Holding: Court of Appeals (Div. 1) held employee (1) could enforce prior arbitration agreement even though subsequent employee handbooks attempted to rescind arbitration agreement by not including arbitration language, and (2) did not waive right to arbitration by initially not raising arbitration defense in initial answer and discovery.

Key Quotes:

  • “Although an employer may unilaterally modify conditions of employment relating to employee discipline so long as employees receive reasonable notice, an employer may not unilaterally alter an agreement to arbitrate.”
  • “To establish waiver, on the part of its opponent, the party opposing arbitration must demonstrate that the opponent (1) had knowledge of the existing right to compel arbitration, (2) acted inconsistently with that right, and (3) those inconsistent acts prejudiced the party opposing arbitration.”

 

MILWAUKEE LUMBER Co. v. VERISTONE FUND I, LLC (3/29/21)
[Note: This is a summary of an unpublished opinion, which holds no precedential value]

Holding: Court of Appeals (Div. I) held that “a party who willfully ignores a summons and complaint cannot later take advantage of the court’s authority to vacate a default judgment.”  Noting that a process server’s affidavit of service will be considered presumptively correct unless challenged, the Court of Appeals held that the appellant’s two affidavits claiming that no service had occurred, without more, were not enough to overcome this presumption.  Noting the trial court had found that the appellant had willfully failed to respond to the served complaint for “strategic” reasons, the Court of Appeals affirmed the decision to deny the motion to vacate.  This opinion, while not binding, underscores the importance of timely answering a complaint.

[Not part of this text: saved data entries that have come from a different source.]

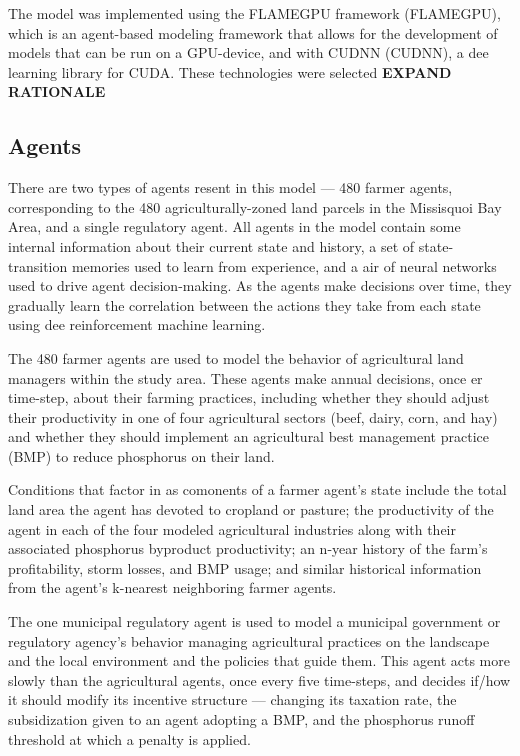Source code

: The model was implemented using the FLAMEGPU framework (FLAMEGPU),
which is an agent-based modeling framework that allows for the
development of models that can be run on a GPU-device,
and with CUDNN (CUDNN),
a dee learning library for CUDA.
These technologies were selected \textbf{EXPAND RATIONALE}

\subsection{Agents}
\label{subsubsec:farm_ex_agent}

There are two types of agents resent in this model --- 480 farmer agents, 
corresponding to the 480 agriculturally-zoned land parcels in the Missisquoi 
Bay Area, 
and a single regulatory agent.
All agents in the model contain some internal information about their current 
state and history, a set of state-transition memories used to learn from 
experience, and a air of neural networks used to drive agent decision-making. 
As the agents make decisions over time, they gradually learn the correlation 
between the actions they take from each state using dee reinforcement machine 
learning.

The 480 farmer agents are used to model the behavior of agricultural land 
managers within the study area. 
These agents make annual decisions, once er time-step, 
about their farming practices, 
including whether they should adjust their productivity in one of four 
agricultural sectors (beef, dairy, corn, and hay) 
and whether they should implement an agricultural best management practice 
(BMP) to reduce phosphorus on their land.

Conditions that factor in as comonents of a farmer agent's state include the 
total land area the agent has devoted to cropland or pasture; 
the productivity of the agent in each of the four modeled agricultural 
industries along with their associated phosphorus byproduct productivity; 
an n-year history of the farm's profitability, storm losses, and BMP usage; 
and similar historical information from the agent's k-nearest neighboring
farmer agents.

The one municipal regulatory agent is used to model a municipal government or 
regulatory agency's behavior managing agricultural practices on the landscape 
and the local environment and the policies that guide them. 
This agent acts more slowly than the agricultural agents, 
once every five time-steps, and decides if/how it should modify its incentive 
structure --- changing its taxation rate, the subsidization given to an agent 
adopting a BMP, and the phosphorus runoff threshold at which a penalty is 
applied.

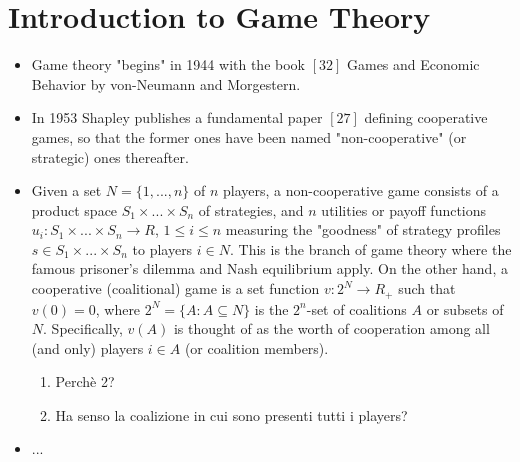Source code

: \chapter{Introduction to Game Theory}
\begin{itemize}
	\item Game theory "begins" in 1944 with the book $[32]$ Games and Economic Behavior by von-Neumann and Morgestern.
	
	\item In 1953 Shapley publishes a fundamental paper $[27]$ defining cooperative games, so that the former ones have been named "non-cooperative" (or strategic) ones thereafter.
	
	\item Given a set $N=\{1,...,n\}$ of $n$ players, a non-cooperative game consists of a product space $S_1 \times ... \times S_n$ of strategies, and $n$ utilities or payoff functions $u_i:S_1 \times ... \times S_n \to R$, $1 \le i \le n$ measuring the "goodness" of strategy profiles $s \in S_1 \times ... \times S_n$ to players $i \in N$. This is the branch of game theory where the famous prisoner's dilemma and Nash equilibrium apply. On the other hand, a cooperative (coalitional) game is a set function $v:2^N \to R_+$ such that $v(0)=0$, where $2^N = \{A:A \subseteq N\}$ is the $2^n$-set of coalitions $A$ or subsets of $N$. Specifically, $v(A)$ is thought of as the worth of cooperation among all (and only) players $i \in A$ (or coalition members).
	\begin{enumerate}
		\item Perch\`e 2?
		\item Ha senso la coalizione in cui sono presenti tutti i players?
	\end{enumerate}
	\item ...
\end{itemize}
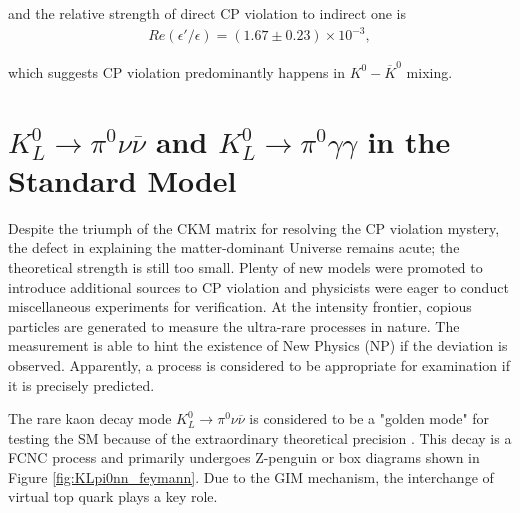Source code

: \noindent
and the relative strength of direct CP violation to indirect one is  
%
\vspace{1em}
\begin{align}
\mathit{Re}(\epsilon'/\epsilon) = (1.67 \pm 0.23) \times 10^{-3},
\end{align}

\noindent
which suggests CP violation predominantly happens in $K^0-\overline{K}^0$ mixing.


\section{$K_L^0 \to \pi^0 \nu \overline{\nu}$ and $K_L^0 \to \pi^0 \gamma \gamma$ in the Standard Model}

% 
%         

Despite the triumph of the CKM matrix for resolving the CP violation mystery, the defect in explaining the matter-dominant Universe remains acute; the theoretical strength is still too small. Plenty of new models were promoted to introduce additional sources to CP violation and physicists were eager to conduct miscellaneous experiments for verification. At the intensity frontier, copious particles are generated to measure the ultra-rare processes in nature. The measurement is able to hint the existence of New Physics (NP) if the deviation is observed. Apparently, a process is considered to be appropriate for examination if it is precisely predicted.


The rare kaon decay mode ${K_L^0 \to \pi^0 \nu \overline{\nu}}$ is considered to be a "golden mode" for testing the SM because of the extraordinary theoretical precision \parencite{KLpi0nn_golden, kaon_SM}. This decay is a FCNC process and primarily undergoes Z-penguin or box diagrams shown in Figure \ref{fig:KLpi0nn_feymann}. Due to the GIM mechanism, the interchange of virtual top quark plays a key role. 

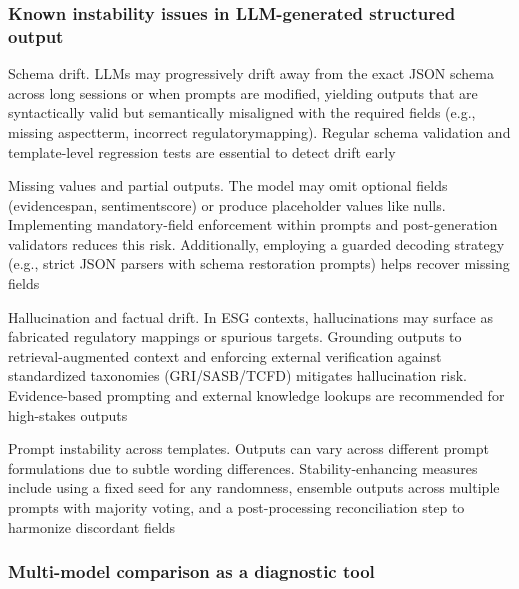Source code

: \subsubsection{Known instability issues in LLM-generated structured output}

Schema drift. LLMs may progressively drift away from the exact JSON schema across long sessions or when prompts are modified, yielding outputs that are syntactically valid but semantically misaligned with the required fields (e.g., missing aspectterm, incorrect regulatorymapping). Regular schema validation and template-level regression tests are essential to detect drift early \cite{10.1037/t06541-000,10.18653/v1/2023.finnlp-2}

Missing values and partial outputs. The model may omit optional fields (evidencespan, sentimentscore) or produce placeholder values like nulls. Implementing mandatory-field enforcement within prompts and post-generation validators reduces this risk. Additionally, employing a guarded decoding strategy (e.g., strict JSON parsers with schema restoration prompts) helps recover missing fields \cite{10.18653/v1/2023.emnlp-demo.3,10.48550/arxiv.2511.14930}

Hallucination and factual drift. In ESG contexts, hallucinations may surface as fabricated regulatory mappings or spurious targets. Grounding outputs to retrieval-augmented context and enforcing external verification against standardized taxonomies (GRI/SASB/TCFD) mitigates hallucination risk. Evidence-based prompting and external knowledge lookups are recommended for high-stakes outputs \cite{10.4018/ijswis.385572,10.48550/arxiv.2511.14930,10.48550/arxiv.2511.01550}

Prompt instability across templates. Outputs can vary across different prompt formulations due to subtle wording differences. Stability-enhancing measures include using a fixed seed for any randomness, ensemble outputs across multiple prompts with majority voting, and a post-processing reconciliation step to harmonize discordant fields \cite{10.48550/arxiv.2510.04023,10.48550/arxiv.2511.14930}

\subsubsection{Multi-model comparison as a diagnostic tool}


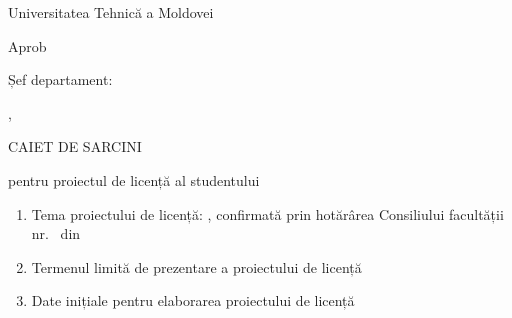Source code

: 


\begin{titlepage}

    {\large Universitatea Tehnică a Moldovei \par}
    \bigskip
    
    \begin{minipage}{0.75\textwidth}
        {\facultyname \par}
        {\departmentname \par}
        {\programname \par}            
    \end{minipage}

	\vfill
	
	\hfill
	\begin{minipage}{0.35\textwidth}
	    \raggedleft
    	{\small Aprob \par}
    	{\small Șef departament: \par}
    	{\small \chairmanname, \chairmantitle \par}
    	\bigskip
    	{\small \dotfill \par}
    	{\small \councildate \par}
    \end{minipage}
	
	\vfill
	
	{\large CAIET DE SARCINI \par}
	{\large pentru proiectul de licență al studentului \par}
	{\large \authorname \par}
	
	\vfill
	
    \begin{enumerate}[label=\arabic*.]
    
        \item Tema proiectului de licență: \emph{\titlero},
        confirmată prin hotărârea Consiliului facultății nr. \emph{\councilnr}\ din \emph{\councildate}
        
        \item Termenul limită de prezentare a proiectului de licență \emph{\taskend}
        
        \item Date inițiale pentru elaborarea proiectului de licență
        

\end{enumerate}
\end{titlepage}
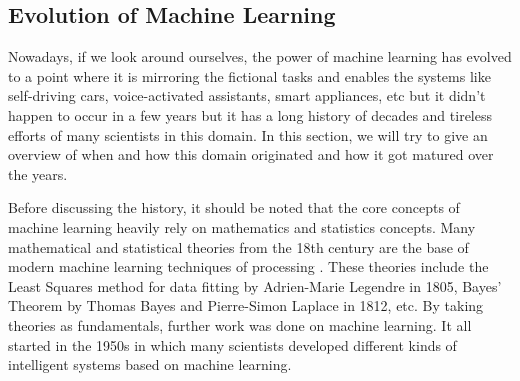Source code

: \subsection{Evolution of Machine Learning}
Nowadays, if we look around ourselves, the power of machine learning has evolved to a point where it is mirroring the fictional tasks and enables the systems like self-driving cars, voice-activated assistants, smart appliances, etc but it didn't happen to occur in a few years but it has a long history of decades and tireless efforts of many scientists in this domain. In this section, we will try to give an overview of when and how this domain originated and how it got matured over the years.
\newline
\par
Before discussing the history, it should be noted that the core concepts of machine learning heavily rely on mathematics and statistics concepts. Many mathematical and statistical theories from the 18th century are the base of modern machine learning techniques of processing \cite{ml_history1} \cite{ml_history2} \cite{ml_history3}. These theories include the Least Squares method for data fitting by Adrien-Marie Legendre in 1805, Bayes' Theorem by Thomas Bayes and Pierre-Simon Laplace in 1812, etc. By taking theories as fundamentals, further work was done on machine learning. It all started in the 1950s in which many scientists developed different kinds of intelligent systems based on machine learning. 
\newline

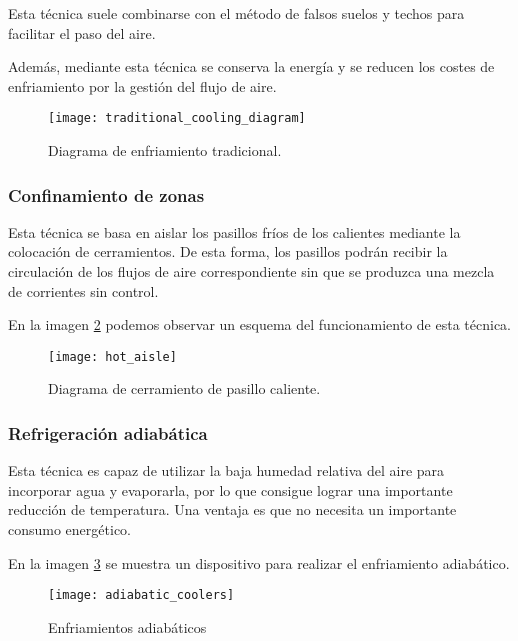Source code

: Esta técnica suele combinarse con el método de falsos suelos y techos para facilitar el paso del aire.

Además, mediante esta técnica se conserva la energía y se reducen los costes de enfriamiento por la gestión del flujo de aire.

\begin{figure}
    \begin{center}
        \label{traditional_cooling}
        \texttt{[image: traditional\_cooling\_diagram]}
        \caption{Diagrama de enfriamiento tradicional.}
    \end{center}
\end{figure}

\subsubsection{Confinamiento de zonas}

Esta técnica se basa en aislar los pasillos fríos de los calientes mediante la colocación de cerramientos. De esta forma, los pasillos podrán recibir la circulación de los flujos de aire correspondiente sin que se produzca una mezcla de corrientes sin control.

En la imagen \ref{hot_aisle} podemos observar un esquema del funcionamiento de esta técnica.

\begin{figure}
    \begin{center}
        \label{hot_aisle}
        \texttt{[image: hot\_aisle]}
        \caption{Diagrama de cerramiento de pasillo caliente.}
    \end{center}
\end{figure}

\subsubsection{Refrigeración adiabática}

Esta técnica es capaz de utilizar la baja humedad relativa del aire para incorporar agua y evaporarla, por lo que consigue lograr una importante reducción de temperatura. Una ventaja es que no necesita un importante consumo energético.

En la imagen \ref{adiabatic_coolers} se muestra un dispositivo para realizar el enfriamiento adiabático.

\begin{figure}
    \begin{center}
        \label{adiabatic_coolers}
        \texttt{[image: adiabatic\_coolers]}
        \caption{Enfriamientos adiabáticos}
    \end{center}
\end{figure}

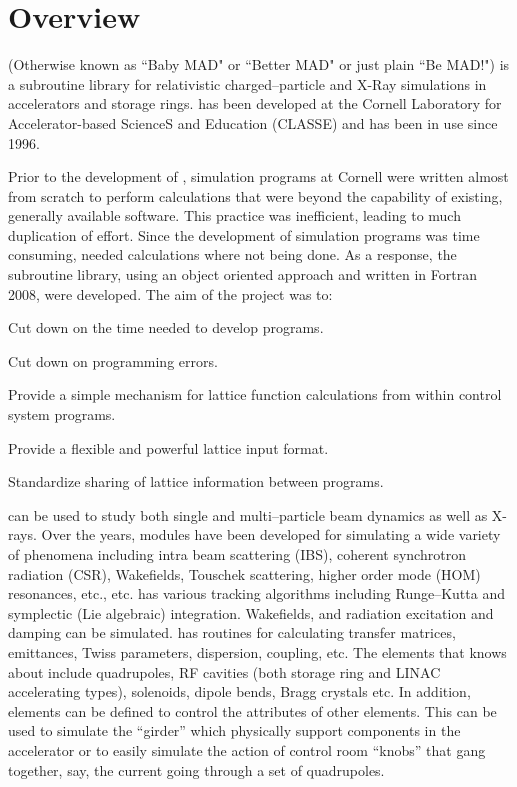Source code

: \section*{Overview}

\bmad (Otherwise known as ``Baby MAD" or ``Better MAD" or just plain ``Be MAD!") is a subroutine
library for relativistic charged--particle and X-Ray simulations in accelerators and storage
rings. \bmad has been developed at the Cornell Laboratory for Accelerator-based ScienceS and
Education (CLASSE) and has been in use since 1996.

Prior to the development of \bmad, simulation programs at Cornell were written almost from scratch
to perform calculations that were beyond the capability of existing, generally available software.
This practice was inefficient, leading to much duplication of effort. Since the development of
simulation programs was time consuming, needed calculations where not being done. As a response, the
\bmad subroutine library, using an object oriented approach and written in Fortran 2008, were
developed.  The aim of the \bmad project was to:
\begin{Itemize}
\item Cut down on the time needed to develop programs.
\item Cut down on programming errors.
\item Provide a simple mechanism for lattice function calculations
from within control system programs.
\item Provide a flexible and powerful lattice input format.
\item Standardize sharing of lattice information between 
programs.
\end{Itemize}

\bmad can be used to study both single and multi--particle beam dynamics as well as X-rays.  Over
the years, \bmad modules have been developed for simulating a wide variety of phenomena including
intra beam scattering (IBS), coherent synchrotron radiation (CSR), Wakefields, Touschek scattering,
higher order mode (HOM) resonances, etc., etc.  \bmad has various tracking algorithms including
Runge--Kutta and symplectic (Lie algebraic) integration. Wakefields, and radiation excitation and
damping can be simulated. \bmad has routines for calculating transfer matrices, emittances, Twiss
parameters, dispersion, coupling, etc. The elements that \bmad knows about include quadrupoles, RF
cavities (both storage ring and LINAC accelerating types), solenoids, dipole bends, Bragg crystals
etc.  In addition, elements can be defined to control the attributes of other elements. This can be
used to simulate the ``girder'' which physically support components in the accelerator or to easily
simulate the action of control room ``knobs'' that gang together, say, the current going through a
set of quadrupoles.

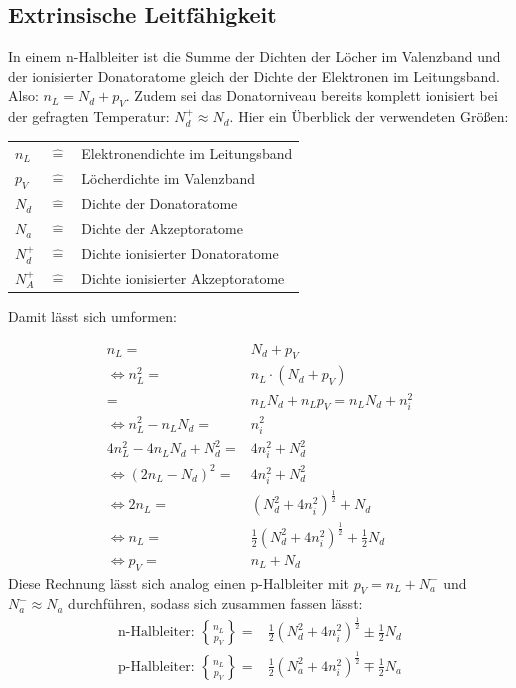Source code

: \subsection{Extrinsische Leitfähigkeit}
In einem n-Halbleiter ist die Summe der Dichten der Löcher im Valenzband und der ionisierter Donatoratome gleich der Dichte der Elektronen im Leitungsband. Also: \(n_L = N_d + p_V\). Zudem sei das Donatorniveau bereits komplett ionisiert bei der gefragten Temperatur: \(N_d^+ \approx N_d\). Hier ein Überblick der verwendeten Größen:
\begin{table}[H]
\centering
\begin{tabular}{lcl}
\(n_L\) & \(\widehat{=}\) & Elektronendichte im Leitungsband\\
\(p_V\) & \(\widehat{=}\) & Löcherdichte im Valenzband\\
\(N_d\) & \(\widehat{=}\) & Dichte der Donatoratome\\
\(N_a\) & \(\widehat{=}\) & Dichte der Akzeptoratome\\
\(N_d^+\) & \(\widehat{=}\) & Dichte ionisierter Donatoratome\\
\(N_A^+\) & \(\widehat{=}\) & Dichte ionisierter Akzeptoratome\\
\end{tabular}
\end{table}

Damit lässt sich umformen:

\begin{align*}
 n_L =& N_d + p_V \\
\Leftrightarrow  n_L^2 =& n_L \cdot (N_d +p_V) \\
 =& n_L N_d + n_L p_V = n_L N_d + n_i^2 \\
\Leftrightarrow  n_L^2-n_L N_d =& n_i^2 \\
4n_L^2-4n_L N_d + N_d^2 =& 4n_i^2 + N_d^2 \\
\Leftrightarrow (2n_L-N_d)^2 =& 4n_i^2+ N_d^2 \\
\Leftrightarrow 2n_L =& (N_d^2+4n_i^2)^{\frac{1}{2}} +N_d \\
\Leftrightarrow n_L =& \frac{1}{2}(N_d^2+4n_i^2)^{\frac{1}{2}} +\frac{1}{2} N_d \\
\Leftrightarrow p_V =& n_L + N_d
\end{align*}
Diese Rechnung lässt sich analog einen p-Halbleiter mit \(p_V = n_L + N_a^-\) und \(N_a^-\approx N_a\) durchführen, sodass sich zusammen fassen lässt:
\begin{align}
\text{n-Halbleiter:   }
\genfrac{\{}{\}}{0pt}{}{n_L}{p_V} =& \frac{1}{2}(N_d^2+4n_i^2)^{\frac{1}{2}} \pm \frac{1}{2} N_d \\
\text{p-Halbleiter:   }
\genfrac{\{}{\}}{0pt}{}{n_L}{p_V} =& \frac{1}{2}(N_a^2+4n_i^2)^{\frac{1}{2}} \mp \frac{1}{2} N_a
\end{align}

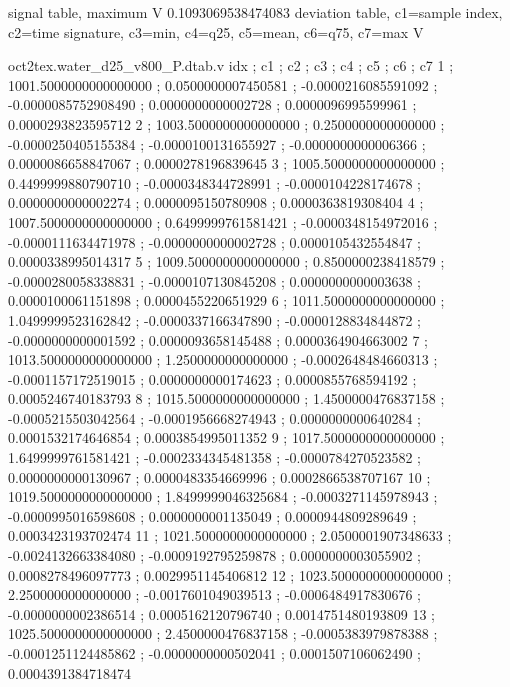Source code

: \expandafter\def\csname oct2tex.water_d25_v800_P.stabmax.d\endcsname{signal table, maximum}
\expandafter\def\csname oct2tex.water_d25_v800_P.stabmax.u\endcsname{\ensuremath{\text{V}}}
\expandafter\def\csname oct2tex.water_d25_v800_P.stabmax.v\endcsname{0.1093069538474083}
\expandafter\def\csname oct2tex.water_d25_v800_P.dtab.d\endcsname{deviation table, c1=sample index, c2=time signature, c3=min, c4=q25, c5=mean, c6=q75, c7=max}
\expandafter\def\csname oct2tex.water_d25_v800_P.dtab.u\endcsname{\ensuremath{\text{V}}}
\begin{filecontents}[overwrite]{oct2tex.water_d25_v800_P.dtab.v}
idx ; c1 ; c2 ; c3 ; c4 ; c5 ; c6 ; c7
1 ; 1001.5000000000000000 ; 0.0500000007450581 ; -0.0000216085591092 ; -0.0000085752908490 ; 0.0000000000002728 ; 0.0000096995599961 ; 0.0000293823595712
2 ; 1003.5000000000000000 ; 0.2500000000000000 ; -0.0000250405155384 ; -0.0000100131655927 ; -0.0000000000006366 ; 0.0000086658847067 ; 0.0000278196839645
3 ; 1005.5000000000000000 ; 0.4499999880790710 ; -0.0000348344728991 ; -0.0000104228174678 ; 0.0000000000002274 ; 0.0000095150780908 ; 0.0000363819308404
4 ; 1007.5000000000000000 ; 0.6499999761581421 ; -0.0000348154972016 ; -0.0000111634471978 ; -0.0000000000002728 ; 0.0000105432554847 ; 0.0000338995014317
5 ; 1009.5000000000000000 ; 0.8500000238418579 ; -0.0000280058338831 ; -0.0000107130845208 ; 0.0000000000003638 ; 0.0000100061151898 ; 0.0000455220651929
6 ; 1011.5000000000000000 ; 1.0499999523162842 ; -0.0000337166347890 ; -0.0000128834844872 ; -0.0000000000001592 ; 0.0000093658145488 ; 0.0000364904663002
7 ; 1013.5000000000000000 ; 1.2500000000000000 ; -0.0002648484660313 ; -0.0001157172519015 ; 0.0000000000174623 ; 0.0000855768594192 ; 0.0005246740183793
8 ; 1015.5000000000000000 ; 1.4500000476837158 ; -0.0005215503042564 ; -0.0001956668274943 ; 0.0000000000640284 ; 0.0001532174646854 ; 0.0003854995011352
9 ; 1017.5000000000000000 ; 1.6499999761581421 ; -0.0002334345481358 ; -0.0000784270523582 ; 0.0000000000130967 ; 0.0000483354669996 ; 0.0002866538707167
10 ; 1019.5000000000000000 ; 1.8499999046325684 ; -0.0003271145978943 ; -0.0000995016598608 ; 0.0000000001135049 ; 0.0000944809289649 ; 0.0003423193702474
11 ; 1021.5000000000000000 ; 2.0500001907348633 ; -0.0024132663384080 ; -0.0009192795259878 ; 0.0000000003055902 ; 0.0008278496097773 ; 0.0029951145406812
12 ; 1023.5000000000000000 ; 2.2500000000000000 ; -0.0017601049039513 ; -0.0006484917830676 ; -0.0000000002386514 ; 0.0005162120796740 ; 0.0014751480193809
13 ; 1025.5000000000000000 ; 2.4500000476837158 ; -0.0005383979878388 ; -0.0001251124485862 ; -0.0000000000502041 ; 0.0001507106062490 ; 0.0004391384718474

\end{filecontents}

Key Quote (Court of Appeals reiterated the following standard for motion to vacate default judgment under CR 60(b)(1)): “The court weighs four factors when deciding this question: (1) That there is substantial evidence extant to support, at least prima facie, a defense to the claim asserted by the opposing party; (2) that the moving party’s failure to timely appear in the action, and answer the opponent’s claim, was occasioned by mistake, inadvertence, surprise or excusable neglect; (3) that the moving party acted with due diligence after notice of entry of the default judgment; and (4) that no substantial hardship will result to the opposing party. But when a defendant caused the default by willfully failing to appear, the second factor outweighs the others because equity demands the judgment stand to avoid rewarding misconduct. Equity will not allow for vacation of [a default] judgment if the actions leading to default were willful. Willful defiance of the court’s authority can never be rewarded in an equitable proceeding. The movant has the burden of demonstrating that equity favors vacating the judgment.”